The Bancrofts, from Silsden, saw five of their eldest sons sent to fight. Two of them were killed.
A performance in memory of the family's ordeal, called The Path Across the Heather, will be staged in Silsden Town Hall Hall tomorrow and Saturday. (August 8 and 9)
The parents of the soldiers were John Henry Bancroft and his wife, Agnes. Jarlath Bancroft, who researched their lives, said: "It’s hard to imagine what must have been going through their minds as they received the many letters from their sons when they were away, then the letters all families dread, informing them about the deaths of their two sons."
Of the sons who served, John, born in 1897, was the luckiest, surviving the conflict unscathed.
Sam Bancroft, born in 1890, joined up in 1914.
In a February 1916 letter to his family, he wrote: "How long do you think the war is going on? We know that the Germans are getting worse off, so let us hope that before long they will give it up as a bad job."
In October 1918, he was fatally injured. He left behind a wife and a baby daughter.

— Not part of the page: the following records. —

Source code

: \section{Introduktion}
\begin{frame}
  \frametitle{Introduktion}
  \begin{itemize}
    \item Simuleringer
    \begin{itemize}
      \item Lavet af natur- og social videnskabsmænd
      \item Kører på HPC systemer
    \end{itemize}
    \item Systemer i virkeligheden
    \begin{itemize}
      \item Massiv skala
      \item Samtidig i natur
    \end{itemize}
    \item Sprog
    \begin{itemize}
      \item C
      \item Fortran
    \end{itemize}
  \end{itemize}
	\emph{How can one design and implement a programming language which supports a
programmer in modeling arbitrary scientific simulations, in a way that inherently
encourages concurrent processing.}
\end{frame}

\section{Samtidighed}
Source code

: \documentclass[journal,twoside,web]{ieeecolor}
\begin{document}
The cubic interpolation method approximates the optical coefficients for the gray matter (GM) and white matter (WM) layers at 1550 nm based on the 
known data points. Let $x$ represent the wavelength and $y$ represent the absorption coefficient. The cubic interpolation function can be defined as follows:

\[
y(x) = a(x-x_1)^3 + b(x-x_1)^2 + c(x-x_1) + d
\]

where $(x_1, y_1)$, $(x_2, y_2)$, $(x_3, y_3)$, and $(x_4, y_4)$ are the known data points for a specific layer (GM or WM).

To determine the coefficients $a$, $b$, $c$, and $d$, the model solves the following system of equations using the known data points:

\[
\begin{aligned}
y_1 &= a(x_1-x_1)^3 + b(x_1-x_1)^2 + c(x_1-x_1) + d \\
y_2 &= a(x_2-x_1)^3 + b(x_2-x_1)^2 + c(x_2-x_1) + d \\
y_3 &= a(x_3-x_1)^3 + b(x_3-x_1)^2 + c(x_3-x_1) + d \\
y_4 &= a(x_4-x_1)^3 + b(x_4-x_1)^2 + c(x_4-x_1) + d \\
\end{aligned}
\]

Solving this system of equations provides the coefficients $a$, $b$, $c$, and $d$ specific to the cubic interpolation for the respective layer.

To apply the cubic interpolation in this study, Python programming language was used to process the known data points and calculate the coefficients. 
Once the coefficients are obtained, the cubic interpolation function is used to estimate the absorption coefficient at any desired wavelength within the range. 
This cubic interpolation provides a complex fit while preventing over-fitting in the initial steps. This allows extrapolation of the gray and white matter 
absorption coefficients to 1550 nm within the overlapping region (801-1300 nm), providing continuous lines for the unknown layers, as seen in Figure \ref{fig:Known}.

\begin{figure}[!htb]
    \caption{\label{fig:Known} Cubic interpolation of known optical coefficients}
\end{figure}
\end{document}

Joe Bancroft was born in 1892 and went to France in April 1915.
In May 1915 he wrote: “We got through the big battle all right. We were kept in the reserve trenches all night and the next day, then they took us up to the front when the battle had been on all day.
"In the morning our trench was shelled and we had two killed and some wounded. The guns started at five in the morning and the noise was enough to make anyone deaf."
He later won the Military Medal, but was killed in May 1918, aged 25. He was awarded the Distinguished Conduct Medal posthumously.
As if losing two of their sons was not enough, the Bancrofts endured having two other sons injured.
Willie Bancroft, born in 1899, was wounded in April 1918, while Fred Bancroft, born in 1896, was wounded in the Battle of the Somme.